• _Exercise prompt_
What you need to produce is the complete listing, repeated exactly.
<<<<
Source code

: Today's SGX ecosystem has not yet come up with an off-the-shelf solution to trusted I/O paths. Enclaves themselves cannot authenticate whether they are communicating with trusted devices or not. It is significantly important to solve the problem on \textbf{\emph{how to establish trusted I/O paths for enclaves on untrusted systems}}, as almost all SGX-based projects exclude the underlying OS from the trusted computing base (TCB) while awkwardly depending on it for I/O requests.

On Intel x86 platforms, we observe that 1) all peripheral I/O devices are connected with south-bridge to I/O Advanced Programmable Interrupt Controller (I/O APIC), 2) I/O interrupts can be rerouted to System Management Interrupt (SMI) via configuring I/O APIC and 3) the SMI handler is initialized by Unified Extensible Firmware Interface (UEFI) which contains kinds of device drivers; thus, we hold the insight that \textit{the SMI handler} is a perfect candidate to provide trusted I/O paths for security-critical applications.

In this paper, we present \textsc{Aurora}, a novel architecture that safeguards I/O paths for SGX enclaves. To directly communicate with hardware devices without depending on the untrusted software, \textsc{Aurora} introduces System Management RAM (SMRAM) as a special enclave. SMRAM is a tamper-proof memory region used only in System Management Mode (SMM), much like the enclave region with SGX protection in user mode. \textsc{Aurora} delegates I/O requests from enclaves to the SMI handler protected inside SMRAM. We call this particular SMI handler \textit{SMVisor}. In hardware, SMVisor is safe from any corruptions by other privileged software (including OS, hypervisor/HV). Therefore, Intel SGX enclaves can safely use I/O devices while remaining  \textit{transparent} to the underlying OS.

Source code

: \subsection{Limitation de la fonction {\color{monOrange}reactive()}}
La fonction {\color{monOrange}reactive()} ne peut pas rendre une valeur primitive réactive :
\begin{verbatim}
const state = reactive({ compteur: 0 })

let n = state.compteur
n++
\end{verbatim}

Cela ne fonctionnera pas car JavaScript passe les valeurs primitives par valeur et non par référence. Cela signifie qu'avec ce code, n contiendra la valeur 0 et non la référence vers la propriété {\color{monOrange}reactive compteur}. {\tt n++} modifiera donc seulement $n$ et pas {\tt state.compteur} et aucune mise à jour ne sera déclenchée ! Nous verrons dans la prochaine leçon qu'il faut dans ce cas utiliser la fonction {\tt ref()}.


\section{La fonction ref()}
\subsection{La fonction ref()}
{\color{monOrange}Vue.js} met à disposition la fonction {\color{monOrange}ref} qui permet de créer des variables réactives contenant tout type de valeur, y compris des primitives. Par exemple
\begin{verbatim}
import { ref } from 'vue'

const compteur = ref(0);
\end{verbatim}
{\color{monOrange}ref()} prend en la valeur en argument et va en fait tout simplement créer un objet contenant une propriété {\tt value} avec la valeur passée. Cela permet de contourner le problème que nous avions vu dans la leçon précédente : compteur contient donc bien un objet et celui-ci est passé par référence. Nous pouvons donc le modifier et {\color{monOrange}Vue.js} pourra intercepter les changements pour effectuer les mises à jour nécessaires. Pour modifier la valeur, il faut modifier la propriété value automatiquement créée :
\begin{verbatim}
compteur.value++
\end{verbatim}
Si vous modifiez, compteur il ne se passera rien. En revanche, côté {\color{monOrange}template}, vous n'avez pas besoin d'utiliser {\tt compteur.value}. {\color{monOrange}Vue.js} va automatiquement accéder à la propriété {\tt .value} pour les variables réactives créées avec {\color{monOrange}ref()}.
>>>>
• _Expected answer_
Source code

: Today's SGX ecosystem has not yet come up with an off-the-shelf solution to trusted I/O paths. Enclaves themselves cannot authenticate whether they are communicating with trusted devices or not. It is significantly important to solve the problem on \textbf{\emph{how to establish trusted I/O paths for enclaves on untrusted systems}}, as almost all SGX-based projects exclude the underlying OS from the trusted computing base (TCB) while awkwardly depending on it for I/O requests.

On Intel x86 platforms, we observe that 1) all peripheral I/O devices are connected with south-bridge to I/O Advanced Programmable Interrupt Controller (I/O APIC), 2) I/O interrupts can be rerouted to System Management Interrupt (SMI) via configuring I/O APIC and 3) the SMI handler is initialized by Unified Extensible Firmware Interface (UEFI) which contains kinds of device drivers; thus, we hold the insight that \textit{the SMI handler} is a perfect candidate to provide trusted I/O paths for security-critical applications.

In this paper, we present \textsc{Aurora}, a novel architecture that safeguards I/O paths for SGX enclaves. To directly communicate with hardware devices without depending on the untrusted software, \textsc{Aurora} introduces System Management RAM (SMRAM) as a special enclave. SMRAM is a tamper-proof memory region used only in System Management Mode (SMM), much like the enclave region with SGX protection in user mode. \textsc{Aurora} delegates I/O requests from enclaves to the SMI handler protected inside SMRAM. We call this particular SMI handler \textit{SMVisor}. In hardware, SMVisor is safe from any corruptions by other privileged software (including OS, hypervisor/HV). Therefore, Intel SGX enclaves can safely use I/O devices while remaining  \textit{transparent} to the underlying OS.

Source code

: \subsection{Limitation de la fonction {\color{monOrange}reactive()}}
La fonction {\color{monOrange}reactive()} ne peut pas rendre une valeur primitive réactive :
\begin{verbatim}
const state = reactive({ compteur: 0 })

let n = state.compteur
n++
\end{verbatim}

Cela ne fonctionnera pas car JavaScript passe les valeurs primitives par valeur et non par référence. Cela signifie qu'avec ce code, n contiendra la valeur 0 et non la référence vers la propriété {\color{monOrange}reactive compteur}. {\tt n++} modifiera donc seulement $n$ et pas {\tt state.compteur} et aucune mise à jour ne sera déclenchée ! Nous verrons dans la prochaine leçon qu'il faut dans ce cas utiliser la fonction {\tt ref()}.


\section{La fonction ref()}
\subsection{La fonction ref()}
{\color{monOrange}Vue.js} met à disposition la fonction {\color{monOrange}ref} qui permet de créer des variables réactives contenant tout type de valeur, y compris des primitives. Par exemple
\begin{verbatim}
import { ref } from 'vue'

const compteur = ref(0);
\end{verbatim}
{\color{monOrange}ref()} prend en la valeur en argument et va en fait tout simplement créer un objet contenant une propriété {\tt value} avec la valeur passée. Cela permet de contourner le problème que nous avions vu dans la leçon précédente : compteur contient donc bien un objet et celui-ci est passé par référence. Nous pouvons donc le modifier et {\color{monOrange}Vue.js} pourra intercepter les changements pour effectuer les mises à jour nécessaires. Pour modifier la valeur, il faut modifier la propriété value automatiquement créée :
\begin{verbatim}
compteur.value++
\end{verbatim}
Si vous modifiez, compteur il ne se passera rien. En revanche, côté {\color{monOrange}template}, vous n'avez pas besoin d'utiliser {\tt compteur.value}. {\color{monOrange}Vue.js} va automatiquement accéder à la propriété {\tt .value} pour les variables réactives créées avec {\color{monOrange}ref()}.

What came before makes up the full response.